Solana's market capitalization is far less than ETH and BTC, with a circulating market cap of about $104 billion, while ETH is $540 billion and BTC is $2.19 trillion. Therefore, every dollar invested in SOL DAT is equivalent to five times the effectiveness of investing in ETH DAT and 22 times that of BTC DAT. When considering staked supply, this efficiency increases to 11 times and 36 times respectively.

The benefit of these DATs is that they remove supply from the market, earn tokens through staking rewards (already accounted for in the above inflation), and make subsequent tools like ETFs more effective in driving the market. Since its launch, SSK has had about $2 million in daily inflows, but the inflation plan requires 10 times the inflow—this could be achieved with the approval of more ETFs.

Why read this content?

I have never registered for Elon bucks, so this is a mystery for all of us.

Summary:

-Compared to ETH or BTC DAT, SOL DAT will be more effective in accumulating the current trading supply (rather than circulating supply). Currently, less than 1% of the supply is managed by SOL DAT, and this proportion is expected to increase to 3% with the launch of new plans, potentially reaching 5% in the future.

-The recently announced $2.5 billion scale SOL DAT is equivalent to $30 billion financing for ETH or $91 billion financing for BTC. SOL DAT needs a leading figure like Michael Saylor or Tom Lee to drive the narrative.

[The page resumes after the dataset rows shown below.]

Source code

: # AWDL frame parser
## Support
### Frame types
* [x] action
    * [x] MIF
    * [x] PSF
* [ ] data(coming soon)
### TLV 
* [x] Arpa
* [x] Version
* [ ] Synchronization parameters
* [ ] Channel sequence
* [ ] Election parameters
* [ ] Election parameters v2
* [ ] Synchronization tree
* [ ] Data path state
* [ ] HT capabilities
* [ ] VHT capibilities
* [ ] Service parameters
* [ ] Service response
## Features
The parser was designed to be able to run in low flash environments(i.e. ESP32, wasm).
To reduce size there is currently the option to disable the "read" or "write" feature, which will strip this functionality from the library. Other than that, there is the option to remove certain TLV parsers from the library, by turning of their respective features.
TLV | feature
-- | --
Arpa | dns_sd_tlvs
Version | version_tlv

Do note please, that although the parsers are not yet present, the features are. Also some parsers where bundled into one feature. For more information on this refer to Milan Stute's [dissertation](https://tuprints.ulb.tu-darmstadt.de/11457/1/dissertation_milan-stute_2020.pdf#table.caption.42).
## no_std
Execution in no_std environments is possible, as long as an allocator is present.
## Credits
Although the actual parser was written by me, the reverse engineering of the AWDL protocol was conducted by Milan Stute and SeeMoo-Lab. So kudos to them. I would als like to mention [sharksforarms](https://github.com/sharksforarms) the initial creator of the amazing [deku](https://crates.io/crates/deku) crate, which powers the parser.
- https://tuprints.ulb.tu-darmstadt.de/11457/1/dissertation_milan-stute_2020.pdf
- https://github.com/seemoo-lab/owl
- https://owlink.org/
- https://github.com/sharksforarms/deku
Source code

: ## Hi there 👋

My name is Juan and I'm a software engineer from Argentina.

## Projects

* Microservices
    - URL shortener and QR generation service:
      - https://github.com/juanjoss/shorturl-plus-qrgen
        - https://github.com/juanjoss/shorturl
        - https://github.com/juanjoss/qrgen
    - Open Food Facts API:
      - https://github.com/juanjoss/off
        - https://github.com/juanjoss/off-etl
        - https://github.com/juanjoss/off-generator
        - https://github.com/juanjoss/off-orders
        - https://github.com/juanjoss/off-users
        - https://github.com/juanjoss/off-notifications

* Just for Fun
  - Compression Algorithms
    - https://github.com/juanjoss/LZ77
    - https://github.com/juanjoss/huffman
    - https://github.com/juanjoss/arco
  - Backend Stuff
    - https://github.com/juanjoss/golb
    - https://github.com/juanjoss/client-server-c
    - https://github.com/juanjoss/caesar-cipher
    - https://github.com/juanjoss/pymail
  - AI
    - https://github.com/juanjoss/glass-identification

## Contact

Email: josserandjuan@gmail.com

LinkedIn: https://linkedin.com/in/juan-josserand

-SOL in the FTX legacy is about to exit the market, but its narrative impact still needs further digestion.

-The inflation issue of SOL still needs to be resolved, its scale is about three times the unlocking amount.

-Current ETF inflows are insufficient, but as larger-scale financial instruments are approved, SOL is expected to become a focus for institutions starting in Q4.

-Buy $BONK (not investment advice, do your own research).

-If you just want to get investment advice from posts like this, I suggest you find a more professional quantitative analyst to manage your assets.